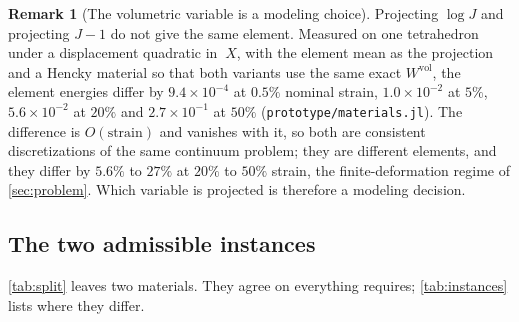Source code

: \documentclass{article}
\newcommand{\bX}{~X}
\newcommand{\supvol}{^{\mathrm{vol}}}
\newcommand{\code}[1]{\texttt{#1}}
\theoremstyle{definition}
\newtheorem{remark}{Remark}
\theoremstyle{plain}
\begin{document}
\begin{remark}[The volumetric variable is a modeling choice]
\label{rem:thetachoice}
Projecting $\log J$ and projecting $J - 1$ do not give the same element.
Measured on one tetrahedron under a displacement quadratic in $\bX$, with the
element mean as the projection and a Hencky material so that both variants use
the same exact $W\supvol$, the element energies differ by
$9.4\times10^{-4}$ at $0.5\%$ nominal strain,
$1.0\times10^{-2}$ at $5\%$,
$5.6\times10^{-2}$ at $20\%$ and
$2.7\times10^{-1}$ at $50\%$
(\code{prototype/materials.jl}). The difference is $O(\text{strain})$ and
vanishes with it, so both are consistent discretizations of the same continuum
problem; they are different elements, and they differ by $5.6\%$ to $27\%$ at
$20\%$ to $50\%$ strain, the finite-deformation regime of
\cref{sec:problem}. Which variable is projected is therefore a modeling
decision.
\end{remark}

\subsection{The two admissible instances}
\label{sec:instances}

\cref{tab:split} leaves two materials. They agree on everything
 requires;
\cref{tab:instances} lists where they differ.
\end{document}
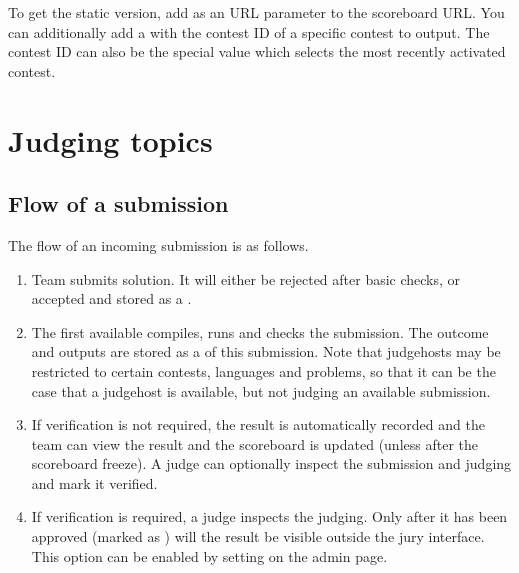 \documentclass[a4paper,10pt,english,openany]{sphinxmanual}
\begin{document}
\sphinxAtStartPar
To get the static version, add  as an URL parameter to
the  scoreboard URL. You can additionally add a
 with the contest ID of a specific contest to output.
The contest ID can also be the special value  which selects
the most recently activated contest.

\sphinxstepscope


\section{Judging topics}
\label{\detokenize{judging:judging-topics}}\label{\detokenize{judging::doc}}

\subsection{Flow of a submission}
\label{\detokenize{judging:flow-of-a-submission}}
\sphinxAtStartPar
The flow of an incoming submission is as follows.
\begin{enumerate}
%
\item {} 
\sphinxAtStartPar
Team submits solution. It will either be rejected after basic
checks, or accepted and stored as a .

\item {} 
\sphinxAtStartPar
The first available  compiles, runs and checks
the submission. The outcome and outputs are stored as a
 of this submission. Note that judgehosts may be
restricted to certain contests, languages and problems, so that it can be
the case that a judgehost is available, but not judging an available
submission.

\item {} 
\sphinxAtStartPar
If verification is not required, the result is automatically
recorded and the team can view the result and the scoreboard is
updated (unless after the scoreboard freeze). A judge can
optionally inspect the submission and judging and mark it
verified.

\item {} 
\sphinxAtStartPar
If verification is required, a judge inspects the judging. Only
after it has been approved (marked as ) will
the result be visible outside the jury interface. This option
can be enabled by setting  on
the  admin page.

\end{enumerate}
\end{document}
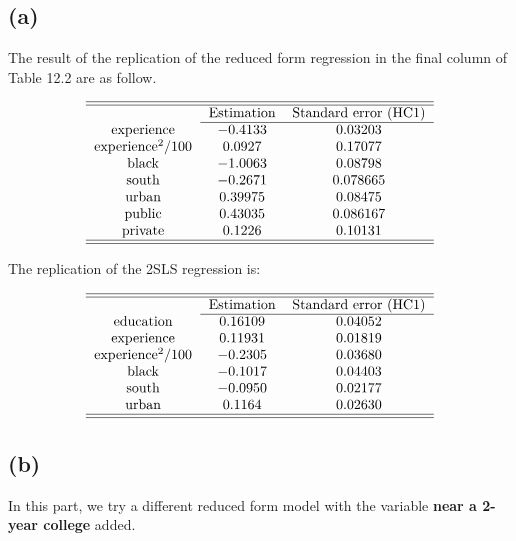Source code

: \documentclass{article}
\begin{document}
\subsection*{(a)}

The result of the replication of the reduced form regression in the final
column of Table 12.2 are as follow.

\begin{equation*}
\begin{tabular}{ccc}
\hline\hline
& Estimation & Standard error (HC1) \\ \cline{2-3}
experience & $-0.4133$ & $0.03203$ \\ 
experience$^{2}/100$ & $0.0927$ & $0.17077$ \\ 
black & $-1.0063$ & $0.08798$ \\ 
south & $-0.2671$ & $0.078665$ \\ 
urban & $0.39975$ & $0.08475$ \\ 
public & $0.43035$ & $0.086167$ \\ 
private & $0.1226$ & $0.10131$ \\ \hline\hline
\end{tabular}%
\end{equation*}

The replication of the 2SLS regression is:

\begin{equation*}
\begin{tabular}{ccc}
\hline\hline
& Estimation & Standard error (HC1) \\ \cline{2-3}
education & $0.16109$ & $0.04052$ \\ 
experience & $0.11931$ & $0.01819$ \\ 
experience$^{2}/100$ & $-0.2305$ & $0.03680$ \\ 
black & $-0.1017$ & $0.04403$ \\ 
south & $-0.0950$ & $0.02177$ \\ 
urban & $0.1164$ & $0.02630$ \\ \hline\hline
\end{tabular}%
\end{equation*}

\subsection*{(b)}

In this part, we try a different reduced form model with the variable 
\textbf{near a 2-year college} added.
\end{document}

### [Your objective]
Only the lines from the one containing "the submission. The" through the last line of the entries should be transcribed, exactly and with no pictures.

### [Solution for this exercise]
the submission. The outcome and outputs are stored as a
 of this submission. Note that judgehosts may be
restricted to certain contests, languages and problems, so that it can be
the case that a judgehost is available, but not judging an available
submission.

\item {} 
\sphinxAtStartPar
If verification is not required, the result is automatically
recorded and the team can view the result and the scoreboard is
updated (unless after the scoreboard freeze). A judge can
optionally inspect the submission and judging and mark it
verified.

\item {} 
\sphinxAtStartPar
If verification is required, a judge inspects the judging. Only
after it has been approved (marked as ) will
the result be visible outside the jury interface. This option
can be enabled by setting  on
the  admin page.

\end{enumerate}
\end{document}
Source code

: \documentclass{article}
\begin{document}
\subsection*{(a)}

The result of the replication of the reduced form regression in the final
column of Table 12.2 are as follow.

\begin{equation*}
\begin{tabular}{ccc}
\hline\hline
& Estimation & Standard error (HC1) \\ \cline{2-3}
experience & $-0.4133$ & $0.03203$ \\ 
experience$^{2}/100$ & $0.0927$ & $0.17077$ \\ 
black & $-1.0063$ & $0.08798$ \\ 
south & $-0.2671$ & $0.078665$ \\ 
urban & $0.39975$ & $0.08475$ \\ 
public & $0.43035$ & $0.086167$ \\ 
private & $0.1226$ & $0.10131$ \\ \hline\hline
\end{tabular}%
\end{equation*}

The replication of the 2SLS regression is:

\begin{equation*}
\begin{tabular}{ccc}
\hline\hline
& Estimation & Standard error (HC1) \\ \cline{2-3}
education & $0.16109$ & $0.04052$ \\ 
experience & $0.11931$ & $0.01819$ \\ 
experience$^{2}/100$ & $-0.2305$ & $0.03680$ \\ 
black & $-0.1017$ & $0.04403$ \\ 
south & $-0.0950$ & $0.02177$ \\ 
urban & $0.1164$ & $0.02630$ \\ \hline\hline
\end{tabular}%
\end{equation*}

\subsection*{(b)}

In this part, we try a different reduced form model with the variable 
\textbf{near a 2-year college} added.
\end{document}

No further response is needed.